Ao contrário da expressão de uso generalizado "extrema-direita" privilegio por regra o uso da expressão "direita", apenas. De facto e no contexto de uma luta de classes que, por mais que a tentem pintar com outras cores e matizes, aí se mostra, exuberante, todos os dias, "direita" e "extrema-direita", não serão mais do que sublimações vocabulares através das quais se procuram identificar as forças que agindo em diversos planos da arena classista, aí tentam levar por diante e fazer prevalecer os interesses da classe a cujo mando se encontram. São por isso, "direita" e "extrema-direita", faces do mesmo poliedro, elementos integrantes de uma mesma matriz de cujos traços essenciais participam. E, se é certo que por vezes vemos uma dessas faces de modo mais intenso e noutras ocasiões ela fica mais oculta, tudo se deve à forma como o poliedro é movimentado diante dos nossos olhos. E a mão que o movimenta é, invariavelmente a mesma. No meio de tudo isto (tenho-o dito e repetido em vários âmbitos e contextos), há, no que toca ao desenvolvimento de uma estratégia consistente de forças de esquerda (desde logo e como requisito mínimo, assumidamente anti-fascistas), uma pergunta fundacional a que cada vez vai ser mais difícil fugir: de que lado nos posicionaremos, quando o centro for apenas fumaça ou espuma dos dias, como tenho por inevitável que acontecerá num processo que corre em ritmo cada vez mais acelerado? Volvido que está o tempo do Estado social, da social-democracia e de outros contos de fadas, talvez seja mesmo tempo de colocar essa pergunta em determinadas agendas internas, com especial destaque para a que estiver sobre a mesa ali para os lados do Largo do Rato.

TINA's Nemesis disse...

Aqueles que andam a relativizar o regime Fascista Salazarista não são fascistas, eles só estão a pavimentar o caminho onde o Fascismo caminha até se apoderar do regime completamente, depois, os não-fascistas, como João Miguel Tavares, podem cantar loas ao regime Fascista Salazarista sem medo das reprimendas da esquerda, até porque os esquerdas serão ostracizados, perseguidos, encarcerados, torturados e mortos...

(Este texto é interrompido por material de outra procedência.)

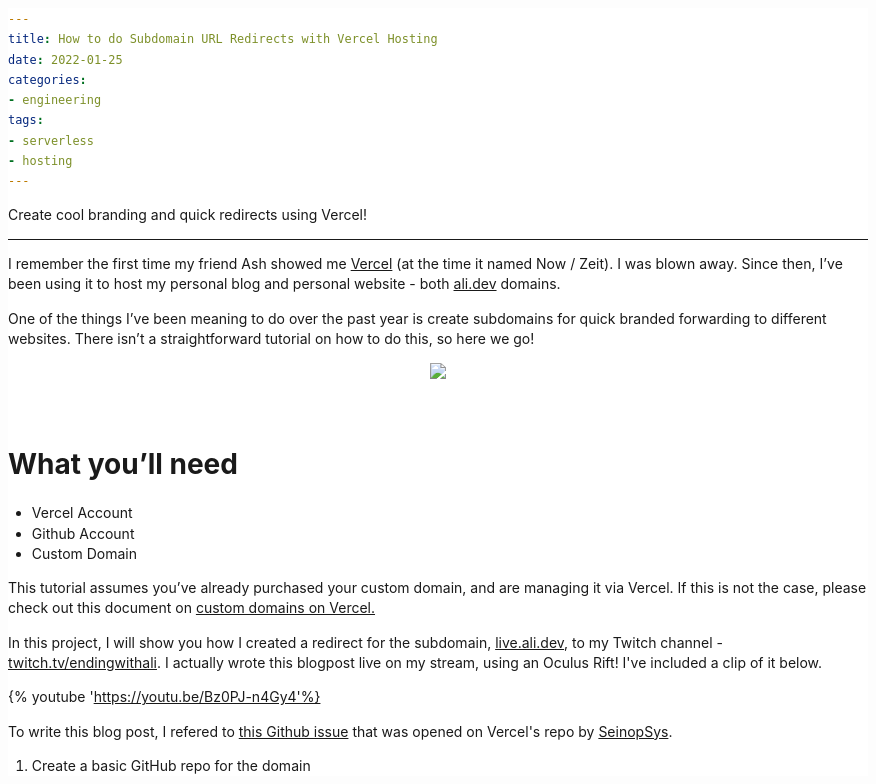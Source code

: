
 ```yaml
---
title: How to do Subdomain URL Redirects with Vercel Hosting
date: 2022-01-25
categories:
- engineering
tags:
- serverless
- hosting
---
```


Create cool branding and quick redirects using Vercel!  

---
I remember the first time my friend Ash showed me [Vercel](https://vercel.com/) (at the time it named Now / Zeit). I was blown away. Since then, I’ve been using it to host my personal blog and personal website - both [ali.dev](http://ali.dev) domains. 

One of the things I’ve been meaning to do over the past year is create subdomains for quick branded forwarding to different websites. There isn’t a straightforward tutorial on how to do this, so here we go!


<center><img width="50%" style="width:50%" src="https://media.giphy.com/media/IzjhI7ggjDlEnMxZMu/source.gif"></center>

<br/>

# What you’ll need

- Vercel Account
- Github Account
- Custom Domain

This tutorial assumes you’ve already purchased your custom domain, and are managing it via Vercel. If this is not the case, please check out this document on [custom domains on Vercel.](https://vercel.com/docs/concepts/projects/custom-domains) 

In this project, I will show you how I created a redirect for the subdomain, [live.ali.dev](live.ali.dev), to my Twitch channel - [twitch.tv/endingwithali](twitch.tv/endingwithali). I actually wrote this blogpost live on my stream, using an Oculus Rift! I've included a clip of it below.

{% youtube 'https://youtu.be/Bz0PJ-n4Gy4'%}
<br/>


To write this blog post, I refered to [this Github issue](https://github.com/vercel/vercel/discussions/5622) that was opened on Vercel's repo by [SeinopSys](https://github.com/SeinopSys). 

1. Create a basic GitHub repo for the domain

Guilherme Antunes disse...

Onde terá descoberto o senhor Ramos que os indivíduos que descreveu bem não são fascistas? Mistério. Mas a extrema-direita não ser o mesmo que fascismo não é uma forma de tentar trocar as voltas à História? Os próceres do capitalismo não são os criadores do fascismo? E sendo elementar a resposta (que sim), poder-se-à destrinçar um do outro? Evidentemente que não! É a perspectiva, meu caro, é a perspectiva.